The IPS document can address a range of investment concerns from advisers, said Linda Boone, founder, president and chief compliance officer of Lubitz Financial Group, during a recent webinar sponsored by fi360 and IPS AdvisorPro, an fi360 unit. Common issues include clients who are reluctant to revisit their investments after the financial crisis; the adviser’s need for a formal process for having such conversations; and a useful, repeatable process to help the ongoing investment conversation.
The document can also be a useful component in an institutional retirement plan, where it can offer a solution to a number of issues in the current environment, Boone says, from greater regulation and increasing fiduciary standards to the demand for more transparency. She points out that this formal and written document—a guide to how to handle money—is not a contract but a directive from the client to the adviser, which documents key understandings and agreements.
Even with the improvements an IPS can bring to the investment process, advisers should not rush to try to make the IPS watertight concerning the specificity of share classes in a plan under the Employee Retirement Income Security Act (ERISA), says Duane Thompson, senior policy analyst at fi360. He points to the widely followed case of Tibble vs. Edison, recently designated for partial review by the U.S. Supreme Court, as an important example and warning.
Thompson feels that even with the initial district court ruling that utility company Edison International failed to adequately investigate the availability of institutional share classes for investments on its plan menu, he is not convinced plan fiduciaries should force the issue in the IPS. “Just as an investment fiduciary is asking for trouble by getting too specific about the funds or securities it selects for the plan or retail client other than asset classes, I think it is also problematic if the IPS is overly specific about expenses—such as always seeking the lowest-cost shares,” he tells PLANADVISER.

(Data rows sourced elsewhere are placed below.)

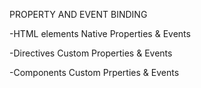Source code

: PROPERTY AND EVENT BINDING

-HTML elements
Native Properties & Events

-Directives
Custom Properties & Events

-Components
Custom Prperties & Events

There is no one true way to draft an IPS, according to Thompson. “Each court case is a facts-intensive analysis,” he says, adding that for a host of reasons other investments may be considered prudent. “As a cardinal rule of thumb, though, and as Boone mentioned in the webcast, a plan fiduciary should never put a promise to do something in the IPS that he or she is not sure they will be able to keep.”
It’s commendable for an investment committee to seek institutional share classes, Thompson says. “But if it puts language to that effect in the IPS and ends up not performing the necessary due diligence, or not properly documenting its decisions, then it runs the risk of increased liability,” he cautions. “It’s helpful to note that the appeals court in Tibble stated retail class shares are not categorically imprudent, because there are many other relevant factors that a fiduciary must consider in selecting investment options.”

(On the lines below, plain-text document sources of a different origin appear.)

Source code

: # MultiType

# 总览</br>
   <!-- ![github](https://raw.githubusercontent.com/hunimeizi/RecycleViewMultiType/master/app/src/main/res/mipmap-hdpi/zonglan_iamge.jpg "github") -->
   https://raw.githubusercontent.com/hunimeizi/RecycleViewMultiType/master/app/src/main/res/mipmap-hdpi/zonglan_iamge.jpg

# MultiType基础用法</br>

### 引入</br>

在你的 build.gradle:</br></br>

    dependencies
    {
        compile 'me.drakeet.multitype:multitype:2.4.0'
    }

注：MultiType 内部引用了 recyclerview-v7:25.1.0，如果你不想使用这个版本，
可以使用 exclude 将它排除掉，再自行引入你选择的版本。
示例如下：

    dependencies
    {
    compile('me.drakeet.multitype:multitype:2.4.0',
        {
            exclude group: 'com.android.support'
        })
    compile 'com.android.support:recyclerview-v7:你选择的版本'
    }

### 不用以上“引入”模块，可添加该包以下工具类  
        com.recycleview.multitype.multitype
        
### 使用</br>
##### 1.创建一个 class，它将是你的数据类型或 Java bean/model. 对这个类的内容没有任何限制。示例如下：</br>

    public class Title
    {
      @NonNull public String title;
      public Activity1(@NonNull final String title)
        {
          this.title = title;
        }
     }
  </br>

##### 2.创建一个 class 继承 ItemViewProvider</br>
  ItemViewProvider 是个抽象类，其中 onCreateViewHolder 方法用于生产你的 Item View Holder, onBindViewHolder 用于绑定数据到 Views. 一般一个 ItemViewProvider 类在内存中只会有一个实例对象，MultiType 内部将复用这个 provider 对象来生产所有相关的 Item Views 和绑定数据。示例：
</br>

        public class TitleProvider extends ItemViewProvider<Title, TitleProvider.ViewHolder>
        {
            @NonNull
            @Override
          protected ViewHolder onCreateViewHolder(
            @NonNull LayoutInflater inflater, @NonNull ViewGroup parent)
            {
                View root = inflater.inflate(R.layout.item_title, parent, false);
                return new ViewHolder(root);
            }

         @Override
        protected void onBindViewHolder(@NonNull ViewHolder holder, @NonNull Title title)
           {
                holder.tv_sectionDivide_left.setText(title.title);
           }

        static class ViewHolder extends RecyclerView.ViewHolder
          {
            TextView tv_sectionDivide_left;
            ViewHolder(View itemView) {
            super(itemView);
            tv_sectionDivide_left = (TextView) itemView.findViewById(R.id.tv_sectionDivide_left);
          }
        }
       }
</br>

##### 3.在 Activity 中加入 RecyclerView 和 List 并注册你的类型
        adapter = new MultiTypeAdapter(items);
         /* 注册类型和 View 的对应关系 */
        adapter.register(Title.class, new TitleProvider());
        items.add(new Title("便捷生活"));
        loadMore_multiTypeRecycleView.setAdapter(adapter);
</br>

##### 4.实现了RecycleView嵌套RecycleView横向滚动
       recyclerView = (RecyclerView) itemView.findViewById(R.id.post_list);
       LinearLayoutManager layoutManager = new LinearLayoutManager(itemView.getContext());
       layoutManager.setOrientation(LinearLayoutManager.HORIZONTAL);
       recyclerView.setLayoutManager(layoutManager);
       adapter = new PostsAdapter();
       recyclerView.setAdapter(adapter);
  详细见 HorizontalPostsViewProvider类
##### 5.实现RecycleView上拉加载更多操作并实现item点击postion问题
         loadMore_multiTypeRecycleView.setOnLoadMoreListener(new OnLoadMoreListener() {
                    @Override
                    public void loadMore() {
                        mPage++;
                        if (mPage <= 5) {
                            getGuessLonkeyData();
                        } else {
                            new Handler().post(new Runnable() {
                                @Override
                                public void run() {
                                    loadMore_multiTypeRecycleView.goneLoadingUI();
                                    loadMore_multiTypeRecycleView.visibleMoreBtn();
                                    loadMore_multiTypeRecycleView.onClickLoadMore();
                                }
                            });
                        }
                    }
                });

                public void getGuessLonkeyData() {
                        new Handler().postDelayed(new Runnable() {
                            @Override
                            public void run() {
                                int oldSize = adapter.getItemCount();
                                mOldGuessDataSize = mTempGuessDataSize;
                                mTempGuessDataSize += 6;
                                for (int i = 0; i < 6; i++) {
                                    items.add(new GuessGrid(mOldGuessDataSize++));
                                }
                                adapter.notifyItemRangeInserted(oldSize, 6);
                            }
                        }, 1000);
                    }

Thompson points out that an IPS drafted in a way that focuses solely on costs may, on its own, be imprudent. “The courts also noted in Tibble that nothing in ERISA requires a fiduciary to scour the market to find and offer the cheapest possible fund,” he says. “Conversely, if plan-governing documents or the IPS is silent on cost, that doesn’t mean it’s off the hook. A company may still run the risk of being held in breach for not investigating the availability of institutional class alternatives, IPS or no IPS, if the plan’s investment options are overly expensive when benchmarked to comparable plans.”

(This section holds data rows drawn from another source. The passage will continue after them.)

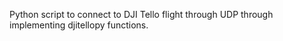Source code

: Python script to connect to DJI Tello flight through UDP through implementing djitellopy functions.
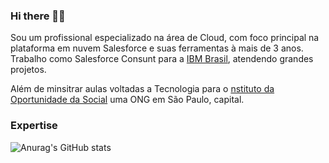 ### Hi there 👨‍💻
Sou um profissional especializado na área de Cloud, com foco principal na plataforma em nuvem Salesforce e suas ferramentas à mais de 3 anos. Trabalho como Salesforce Consunt para a [IBM Brasil](https://www.ibm.com/br-pt), atendendo grandes projetos.

Além de minsitrar aulas voltadas a Tecnologia para o [nstituto da Oportunidade da Social](https://ios.org.br/) uma ONG em São Paulo, capital.



### Expertise 
 
<!--
**enriqSilv/enriqSilv** is a ✨ _special_ ✨ repository because its `README.md` (this file) appears on your GitHub profile.

Here are some ideas to get you started:

- 🔭 I’m currently working on ...
- 🌱 I’m currently learning ...
- 👯 I’m looking to collaborate on ...
- 🤔 I’m looking for help with ...
- 💬 Ask me about ...
- 📫 How to reach me: ...
- 😄 Pronouns: ...
- ⚡ Fun fact: ...
-->
![Anurag's GitHub stats](https://github-readme-stats.vercel.app/api?username=enriqSilv&theme=shadow_red&show_icons=true)
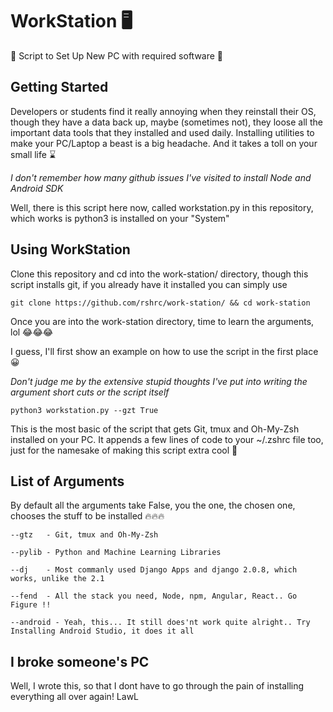 # WorkStation 🖥️
🎊 Script to Set Up New PC with required software 🎊

## Getting Started
Developers or students find it really annoying when they reinstall their OS, though they have a data back up,
maybe (sometimes not), they loose all the important data tools that they installed and used daily.
Installing utilities to make your PC/Laptop a beast is a big headache. And it takes a toll on your small life ⌛

*I don't remember how many github issues I've visited to install Node and Android SDK* 

Well, there is this script here now, called workstation.py in this repository, which works is python3
is installed on your "System"

## Using WorkStation
Clone this repository and cd into the work-station/ directory, though this script installs git, if you already have it installed you can simply use

`git clone https://github.com/rshrc/work-station/ && cd work-station`
 
Once you are into the work-station directory, time to learn the arguments, lol 😂😂😂

I guess, I'll first show an example on how to use the script in the first place 😀

*Don't judge me by the extensive stupid thoughts I've put into writing the argument short cuts or the script itself*

`python3 workstation.py --gzt True`

This is the most basic of the script that gets Git, tmux and Oh-My-Zsh installed on your PC. It appends a few lines of code to your ~/.zshrc file too, just for the namesake of making this script extra cool 💓

## List of Arguments
By default all the arguments take False, you the one, the chosen one, chooses the stuff to be installed 🔥🔥🔥

`--gtz   - Git, tmux and Oh-My-Zsh`

`--pylib - Python and Machine Learning Libraries`

`--dj    - Most commanly used Django Apps and django 2.0.8, which works, unlike the 2.1`

`--fend  - All the stack you need, Node, npm, Angular, React.. Go Figure !!`

`--android - Yeah, this... It still does'nt work quite alright.. Try Installing Android Studio, it does it all`

## I broke someone's PC
Well, I wrote this, so that I dont have to go through the pain of installing everything all over again! LawL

Boone notes there is one part of people’s fear of lawsuits that can be addressed easily. The statement must be qualified, Boone says. “It is not in fact a good idea to put things in writing—if you cannot deliver them,” she agrees. “If you stipulate what the IPS should do, and you do it, it is a litigation protector.”
She stresses that the IPS should not contain anything the adviser cannot in fact deliver. “In 1990,” she recalls, “we didn’t have rebalancing software.” With nothing more than Excel spreadsheets, it took “forever” to rebalance a portfolio, and so she never included anything about rebalancing in the IPS at the time because she was afraid of being unable to live up to that commitment. When software came to the market that answered this need, she says, she felt confident she could incorporate this into the IPS.
“Frankly, in every client relationship with fiduciary standing an IPS is called for by governing laws,” Boone says.